(Dataset entries)
==============================

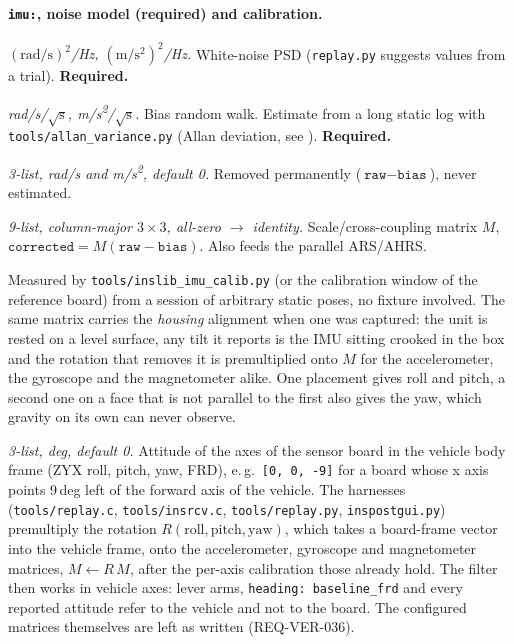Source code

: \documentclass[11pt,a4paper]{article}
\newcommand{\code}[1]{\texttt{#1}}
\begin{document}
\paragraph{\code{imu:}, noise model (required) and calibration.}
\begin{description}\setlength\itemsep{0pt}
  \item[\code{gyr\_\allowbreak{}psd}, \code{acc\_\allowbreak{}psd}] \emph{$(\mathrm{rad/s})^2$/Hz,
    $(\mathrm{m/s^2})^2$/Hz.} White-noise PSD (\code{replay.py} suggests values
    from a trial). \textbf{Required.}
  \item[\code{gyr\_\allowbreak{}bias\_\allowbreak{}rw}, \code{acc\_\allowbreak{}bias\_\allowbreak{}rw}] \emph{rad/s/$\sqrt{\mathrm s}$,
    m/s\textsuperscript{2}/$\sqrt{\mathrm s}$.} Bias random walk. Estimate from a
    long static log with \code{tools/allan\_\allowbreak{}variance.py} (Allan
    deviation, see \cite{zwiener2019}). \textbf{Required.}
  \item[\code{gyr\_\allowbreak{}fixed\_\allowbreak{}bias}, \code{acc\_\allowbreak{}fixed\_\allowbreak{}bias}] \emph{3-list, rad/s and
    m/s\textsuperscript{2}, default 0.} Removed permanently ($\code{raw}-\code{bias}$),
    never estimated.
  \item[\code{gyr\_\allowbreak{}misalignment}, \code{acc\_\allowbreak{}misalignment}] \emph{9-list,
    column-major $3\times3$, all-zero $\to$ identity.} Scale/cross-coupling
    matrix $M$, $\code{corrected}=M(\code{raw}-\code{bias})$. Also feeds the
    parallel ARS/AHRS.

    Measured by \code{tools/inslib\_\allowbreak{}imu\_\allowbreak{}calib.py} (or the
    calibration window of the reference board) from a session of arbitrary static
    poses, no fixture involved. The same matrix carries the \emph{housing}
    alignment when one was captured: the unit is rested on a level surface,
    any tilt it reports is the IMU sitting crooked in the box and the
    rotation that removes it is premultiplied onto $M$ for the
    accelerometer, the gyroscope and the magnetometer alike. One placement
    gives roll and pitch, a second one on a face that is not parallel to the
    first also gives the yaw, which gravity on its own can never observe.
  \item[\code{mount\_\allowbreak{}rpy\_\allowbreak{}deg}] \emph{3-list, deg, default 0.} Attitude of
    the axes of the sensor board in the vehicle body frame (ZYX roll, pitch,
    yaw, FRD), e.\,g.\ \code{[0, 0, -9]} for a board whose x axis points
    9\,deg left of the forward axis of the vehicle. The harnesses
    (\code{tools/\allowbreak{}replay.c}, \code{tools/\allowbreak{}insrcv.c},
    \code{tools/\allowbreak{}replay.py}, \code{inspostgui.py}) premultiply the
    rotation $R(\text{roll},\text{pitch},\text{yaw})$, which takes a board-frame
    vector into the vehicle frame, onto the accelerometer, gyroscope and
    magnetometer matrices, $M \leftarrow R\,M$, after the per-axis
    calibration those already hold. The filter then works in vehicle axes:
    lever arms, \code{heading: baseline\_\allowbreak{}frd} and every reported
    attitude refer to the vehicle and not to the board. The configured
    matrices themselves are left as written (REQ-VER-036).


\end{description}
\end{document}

==============================

=== WORK TO COMPLETE ===
What lines of the preceding data include the string "rotation"? Pull them out.

=== ANSWER SPACE ===
    rotation that removes it is premultiplied onto $M$ for the
    rotation $R(\text{roll},\text{pitch},\text{yaw})$, which takes a board-frame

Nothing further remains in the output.